Re: [PATCH 2/2] mount: RPC_PROGNOTREGISTERED should not be a permanent error

NeilBrown <neilb@xxxxxxxx> · Wed, 23 Nov 2016 09:43:34 +1100

On Wed, Nov 23 2016, Steve Dickson wrote:

> [Resent due to mailman rejecting the HTML subpart]
(and the resend included HTML too ... how embarrassing :-)

>
> Hey Neil,
>
>
> On 08/18/2016 09:45 PM, NeilBrown wrote:
>> Commit: bf66c9facb8e ("mounts.nfs: v2 and v3 background mounts should retry when server is down.")
>>
>> changed the behaviour of "bg" mounts so that RPC_PROGNOTREGISTERED,
>> which maps to EOPNOTSUPP, is not a permanent error.
>> This useful because when an NFS server starts up there is a small window between
>> the moment that rpcbind (or portmap) starts responding to lookup requests,
>> and the moment when nfsd registers with rpcbind.  During that window
>> rpcbind will reply with RPC_PROGNOTREGISTERED, but mount should not give up.
>>
>> This same reasoning applies to foreground mounts.  They don't wait for
>> as long, but could still hit the window and fail prematurely.
>>
>> So revert the above patch and instead add EOPNOTSUPP to the list of
>> temporary errors known to nfs_is_permanent_error.
>>
>> Signed-off-by: NeilBrown <neilb@xxxxxxxx>
>> ---
>>  utils/mount/stropts.c |    7 +++----
>>  1 file changed, 3 insertions(+), 4 deletions(-)
>>
>> diff --git a/utils/mount/stropts.c b/utils/mount/stropts.c
>> index 9de6794c6177..d5dfb5e4a669 100644
>> --- a/utils/mount/stropts.c
>> +++ b/utils/mount/stropts.c
>> @@ -948,6 +948,7 @@ static int nfs_is_permanent_error(int error)
>>  	case ETIMEDOUT:
>>  	case ECONNREFUSED:
>>  	case EHOSTUNREACH:
>> +	case EOPNOTSUPP:	/* aka RPC_PROGNOTREGISTERED */
> I think this introduced a regression... When the server does not support
> a protocol, say UDP, this patch cause the mount to hang forever,
> which I don't think we want.

I think we do want it to wait a while so that the nfs server has a
chance to start up.  We have no guarantee that the NFS server will be
registered with rpcbind before rpcbind responds to requests.
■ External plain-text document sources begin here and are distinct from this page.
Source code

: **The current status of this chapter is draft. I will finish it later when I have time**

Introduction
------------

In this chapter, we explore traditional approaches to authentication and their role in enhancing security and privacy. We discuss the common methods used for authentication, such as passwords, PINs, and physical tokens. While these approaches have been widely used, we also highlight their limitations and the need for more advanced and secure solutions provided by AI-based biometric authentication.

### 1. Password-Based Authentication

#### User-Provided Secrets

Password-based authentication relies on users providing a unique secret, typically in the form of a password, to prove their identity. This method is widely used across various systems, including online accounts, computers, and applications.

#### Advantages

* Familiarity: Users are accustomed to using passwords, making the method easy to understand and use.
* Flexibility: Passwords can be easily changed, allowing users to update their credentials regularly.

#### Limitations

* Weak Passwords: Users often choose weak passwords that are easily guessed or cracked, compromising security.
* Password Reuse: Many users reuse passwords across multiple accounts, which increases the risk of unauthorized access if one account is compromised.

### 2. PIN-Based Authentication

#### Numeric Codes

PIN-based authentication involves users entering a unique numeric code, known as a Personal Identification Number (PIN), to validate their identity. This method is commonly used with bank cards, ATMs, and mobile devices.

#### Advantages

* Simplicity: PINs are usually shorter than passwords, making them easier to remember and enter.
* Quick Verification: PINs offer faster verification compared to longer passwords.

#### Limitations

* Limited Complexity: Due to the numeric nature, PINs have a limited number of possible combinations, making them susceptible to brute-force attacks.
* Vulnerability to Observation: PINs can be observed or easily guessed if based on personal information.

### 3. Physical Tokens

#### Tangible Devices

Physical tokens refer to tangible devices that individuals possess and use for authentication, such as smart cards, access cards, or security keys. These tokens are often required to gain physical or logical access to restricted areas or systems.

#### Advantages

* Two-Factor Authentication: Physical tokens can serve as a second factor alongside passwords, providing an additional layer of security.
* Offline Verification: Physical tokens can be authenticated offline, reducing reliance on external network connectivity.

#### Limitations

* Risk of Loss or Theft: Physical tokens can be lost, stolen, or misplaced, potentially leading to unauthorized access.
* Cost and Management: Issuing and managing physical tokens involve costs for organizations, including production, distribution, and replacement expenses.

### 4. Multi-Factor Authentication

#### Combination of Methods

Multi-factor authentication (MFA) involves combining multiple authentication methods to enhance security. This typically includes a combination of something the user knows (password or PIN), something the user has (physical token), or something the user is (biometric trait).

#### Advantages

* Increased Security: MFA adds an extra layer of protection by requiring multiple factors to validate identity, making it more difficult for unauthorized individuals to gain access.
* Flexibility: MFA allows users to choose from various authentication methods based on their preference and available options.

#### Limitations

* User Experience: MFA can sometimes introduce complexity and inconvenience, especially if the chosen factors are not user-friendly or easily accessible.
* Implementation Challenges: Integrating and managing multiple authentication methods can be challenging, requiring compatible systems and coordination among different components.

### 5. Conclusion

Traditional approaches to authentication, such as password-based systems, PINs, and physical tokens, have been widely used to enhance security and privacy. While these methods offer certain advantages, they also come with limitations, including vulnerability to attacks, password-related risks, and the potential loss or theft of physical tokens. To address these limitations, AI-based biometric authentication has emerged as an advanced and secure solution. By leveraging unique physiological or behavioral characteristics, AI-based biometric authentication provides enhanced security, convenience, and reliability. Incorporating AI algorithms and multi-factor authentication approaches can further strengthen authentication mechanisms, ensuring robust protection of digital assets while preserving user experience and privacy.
I disagree with the "hang forever" description.  I just tested after
disabling UDP on an nfs server, and the delay was 2 minutes, 5 seconds
before a failure was reported.  It might be longer when trying TCP on a
server that only supports UDP.

So I think the current behavior is correct.  You might be able to argue
that certain error codes should trigger a shorter timeout, but it would
need a strong argument.

Or maybe you mean that a "bg" mount would "hang forever" in the
background?  I think that behavior is correct too.

Thanks,
NeilBrown
Attachment:
signature.asc

Description: PGP signature